Work required: The response must consist of the lines below from the one with "(GAN) sampling technique" through the one with "precision, recall and", exactly as they appear and with both ends kept.

Study material:
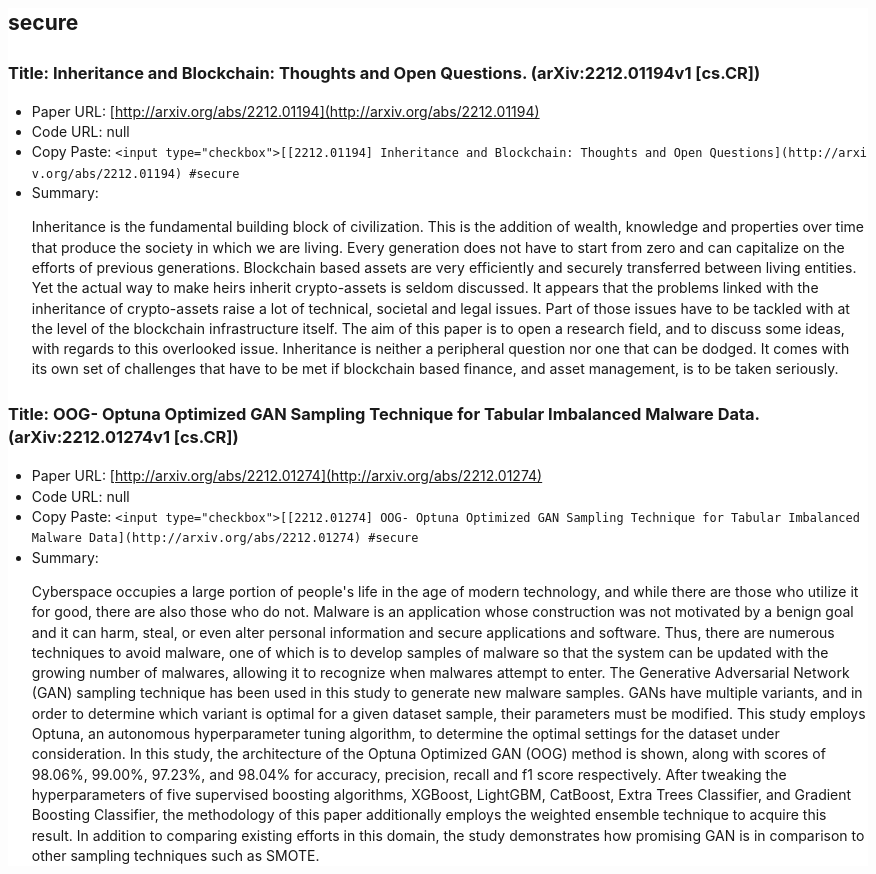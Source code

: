 ## secure
### Title: Inheritance and Blockchain: Thoughts and Open Questions. (arXiv:2212.01194v1 [cs.CR])
* Paper URL: [http://arxiv.org/abs/2212.01194](http://arxiv.org/abs/2212.01194)
* Code URL: null
* Copy Paste: `<input type="checkbox">[[2212.01194] Inheritance and Blockchain: Thoughts and Open Questions](http://arxiv.org/abs/2212.01194) #secure`
* Summary: <p>Inheritance is the fundamental building block of civilization. This is the
addition of wealth, knowledge and properties over time that produce the society
in which we are living. Every generation does not have to start from zero and
can capitalize on the efforts of previous generations. Blockchain based assets
are very efficiently and securely transferred between living entities. Yet the
actual way to make heirs inherit crypto-assets is seldom discussed. It appears
that the problems linked with the inheritance of crypto-assets raise a lot of
technical, societal and legal issues. Part of those issues have to be tackled
with at the level of the blockchain infrastructure itself. The aim of this
paper is to open a research field, and to discuss some ideas, with regards to
this overlooked issue. Inheritance is neither a peripheral question nor one
that can be dodged. It comes with its own set of challenges that have to be met
if blockchain based finance, and asset management, is to be taken seriously.
</p>

### Title: OOG- Optuna Optimized GAN Sampling Technique for Tabular Imbalanced Malware Data. (arXiv:2212.01274v1 [cs.CR])
* Paper URL: [http://arxiv.org/abs/2212.01274](http://arxiv.org/abs/2212.01274)
* Code URL: null
* Copy Paste: `<input type="checkbox">[[2212.01274] OOG- Optuna Optimized GAN Sampling Technique for Tabular Imbalanced Malware Data](http://arxiv.org/abs/2212.01274) #secure`
* Summary: <p>Cyberspace occupies a large portion of people's life in the age of modern
technology, and while there are those who utilize it for good, there are also
those who do not. Malware is an application whose construction was not
motivated by a benign goal and it can harm, steal, or even alter personal
information and secure applications and software. Thus, there are numerous
techniques to avoid malware, one of which is to develop samples of malware so
that the system can be updated with the growing number of malwares, allowing it
to recognize when malwares attempt to enter. The Generative Adversarial Network
(GAN) sampling technique has been used in this study to generate new malware
samples. GANs have multiple variants, and in order to determine which variant
is optimal for a given dataset sample, their parameters must be modified. This
study employs Optuna, an autonomous hyperparameter tuning algorithm, to
determine the optimal settings for the dataset under consideration. In this
study, the architecture of the Optuna Optimized GAN (OOG) method is shown,
along with scores of 98.06%, 99.00%, 97.23%, and 98.04% for accuracy,
precision, recall and f1 score respectively. After tweaking the hyperparameters
of five supervised boosting algorithms, XGBoost, LightGBM, CatBoost, Extra
Trees Classifier, and Gradient Boosting Classifier, the methodology of this
paper additionally employs the weighted ensemble technique to acquire this
result. In addition to comparing existing efforts in this domain, the study
demonstrates how promising GAN is in comparison to other sampling techniques
such as SMOTE.
</p>
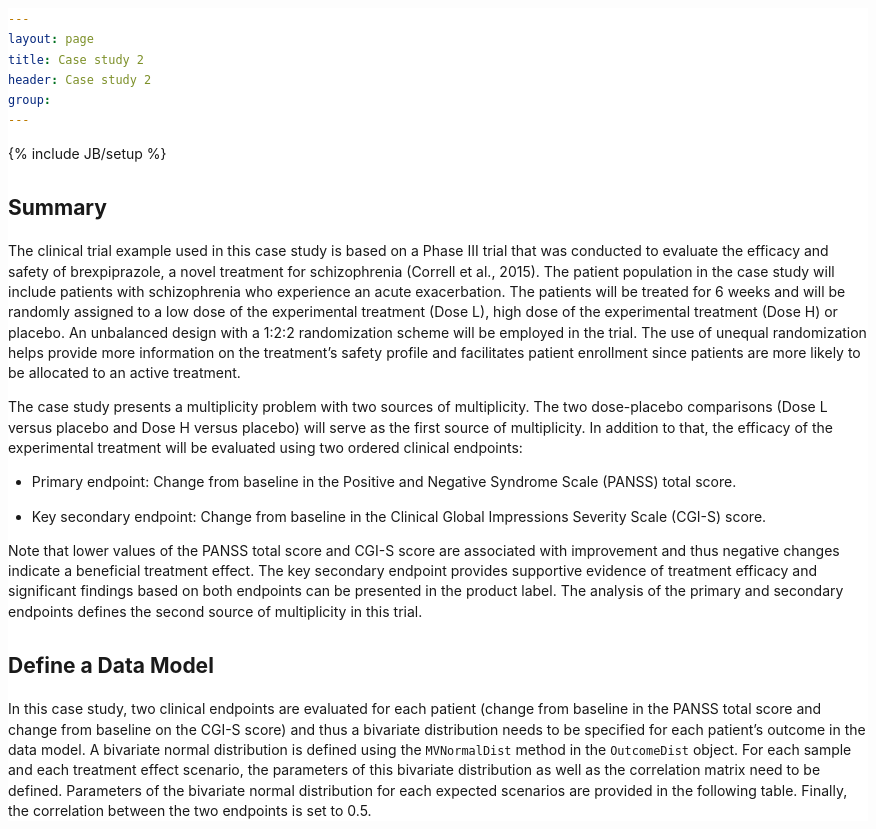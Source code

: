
 ```yaml
---
layout: page
title: Case study 2
header: Case study 2
group: 
---
```


{% include JB/setup %}

## Summary

The clinical trial example used in this case study is based on a Phase III trial that was conducted to evaluate the efficacy and safety of brexpiprazole, a novel treatment for schizophrenia (Correll et al., 2015). The patient population in the case study will include patients with schizophrenia who experience
an acute exacerbation. The patients will be treated for 6 weeks and will be randomly assigned to a low dose of the experimental treatment (Dose L), high
dose of the experimental treatment (Dose H) or placebo. An unbalanced design with a 1:2:2 randomization scheme will be employed in the trial. The use
of unequal randomization helps provide more information on the treatment’s safety profile and facilitates patient enrollment since patients are more likely
to be allocated to an active treatment.

The case study presents a multiplicity problem with two sources of multiplicity. The two dose-placebo comparisons (Dose L versus placebo and Dose H
versus placebo) will serve as the first source of multiplicity. In addition to that, the efficacy of the experimental treatment will be evaluated using two ordered clinical endpoints:

- Primary endpoint: Change from baseline in the Positive and Negative Syndrome Scale (PANSS) total score.

- Key secondary endpoint: Change from baseline in the Clinical Global Impressions Severity Scale (CGI-S) score.

Note that lower values of the PANSS total score and CGI-S score are associated with improvement and thus negative changes indicate a beneficial
treatment effect. The key secondary endpoint provides supportive evidence of treatment efficacy and significant findings based on both endpoints can be presented in the product label. The analysis of the primary and secondary endpoints defines the second source of multiplicity in this trial.

## Define a Data Model

In this case study, two clinical endpoints are evaluated for each patient (change from baseline in the PANSS total score and change from baseline on the CGI-S score) and thus a bivariate distribution needs to be specified for each patient’s outcome in the data model. A bivariate normal distribution is defined using the `MVNormalDist` method in the `OutcomeDist` object. For each sample and each treatment effect scenario, the parameters of this bivariate distribution as well as the correlation matrix need to be defined. Parameters of the bivariate normal distribution for each expected scenarios are provided in the following table. Finally, the correlation between the two endpoints is set to 0.5.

Expected answer:
(GAN) sampling technique has been used in this study to generate new malware
samples. GANs have multiple variants, and in order to determine which variant
is optimal for a given dataset sample, their parameters must be modified. This
study employs Optuna, an autonomous hyperparameter tuning algorithm, to
determine the optimal settings for the dataset under consideration. In this
study, the architecture of the Optuna Optimized GAN (OOG) method is shown,
along with scores of 98.06%, 99.00%, 97.23%, and 98.04% for accuracy,
precision, recall and f1 score respectively. After tweaking the hyperparameters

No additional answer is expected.